While it would be nice to say everything went smoothly, despite all this planning, there were occasionally problems, but surprisingly all of them were from our outside data sources.  We used Google Fusion Tables as mass storage for the collected tweets, comments and feedback that we were mining for “votes.”  I discovered the hard way that very occasionally the comma separated values (CSV) formatted output from the Google Tables API was not quite as CSV standard as Ruby would have liked it to be.  Comments from Twitter with newlines in them were occasionally showing up without being enclosed in double quotes.  In fairness, this might have been a garbage-in-garbage-out issue from the software that was scanning Twitter, but the time we had the problem, it was much too late to fix the Twitter side of things, as the data was already somewhere amongst the tens of thousands of records in the raw Twitter feed table.

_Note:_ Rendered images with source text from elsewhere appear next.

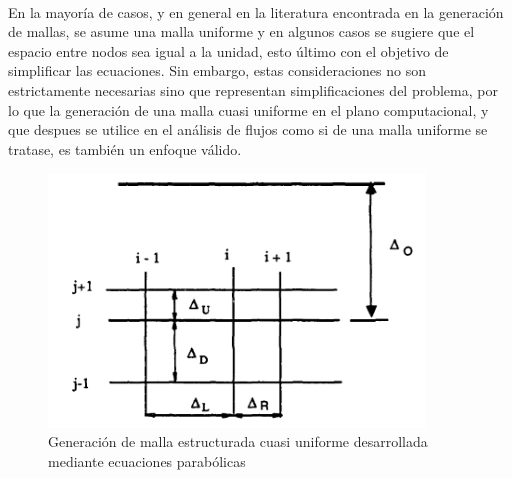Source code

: \documentclass[letterpaper, openright, 12pt]{book}
\begin{document}
    \paragraph*{}
    En la mayoría de casos, y en general en la literatura encontrada en la
    generación de mallas, se asume una malla uniforme y en algunos casos se
    sugiere que el espacio entre nodos sea igual a la unidad, esto último
    con el objetivo de simplificar las ecuaciones. Sin embargo, estas
    consideraciones no son estrictamente necesarias sino que representan
    simplificaciones del problema, por lo que la generación de una malla
    cuasi uniforme en el plano computacional, y que despues se utilice en el
    análisis de flujos como si de una malla uniforme se tratase, es también
    un enfoque válido.
    \begin{figure}[htbp!]
        \centering
        \includegraphics[keepaspectratio, width=100mm]{./img/parabolic_non_uniform.png}
        \caption[Generación de malla cuasi uniforme por ecuaciones
        parabólicas]{Generación de malla estructurada cuasi uniforme
        desarrollada mediante ecuaciones parabólicas \cite{siladicParabolic}}
        \label{fig:parabolic_non_uniform}
    \end{figure}
\end{document}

Fortunately, we could exclude records from our API calls to Google, but we needed a unique record id to do it.  Unfortunately, Ruby’s CSV parser was somewhat unhelpful about exactly which record was causing the problem.  And the web front end to Google Fusion tables doesn’t have a way to jump to a specific record easily in any case.  Paging through a table with tens of thousands of records a hundred at a time is no way to do things.  And of course, rather than returning nothing, or the data up until that point, or trying to recover, the Ruby CSV parser just throws up its metaphorical hands and raises an exception when the CSV data isn’t up to its standards.  So it was a perfect storm of mediocrity.  While the argument can be made that that’s exactly what the Ruby CSV parser should have done, having it return nothing meant that suddenly our numbers were all over the place.  I did eventually track down the offending data and hide it from the Ruby CSV parser, but it would have been much more helpful to have a parser that could at least try to continue in the face of corrupt data.  I think the robustness principle applies here.

Lessons Learned

We learned several lessons from this exercise:

  1. Plan to be inundated with traffic.  We got more than 25 thousand unique requests the first day.
  2. Make sure you have a backup plan when relying on remote data.  You never know when or why problems might crop up.
  3. Secure a domain name or other stable URL sooner rather than later.  After all that work, we almost blew it by announcing too soon, before we could be sure our domain name was working.
  4. If you think you might need to scale, plan ahead.  It’s much easier to take advantage of someone else’s infrastructure which was designed for scalability than to roll your own or try to shoehorn it in after the fact.

But all in all, we learned a lot from this about how to handle high profile events.  We also had a lot of fun doing it.  And hey, a shout out from the Old Spice Guy is pretty cool too.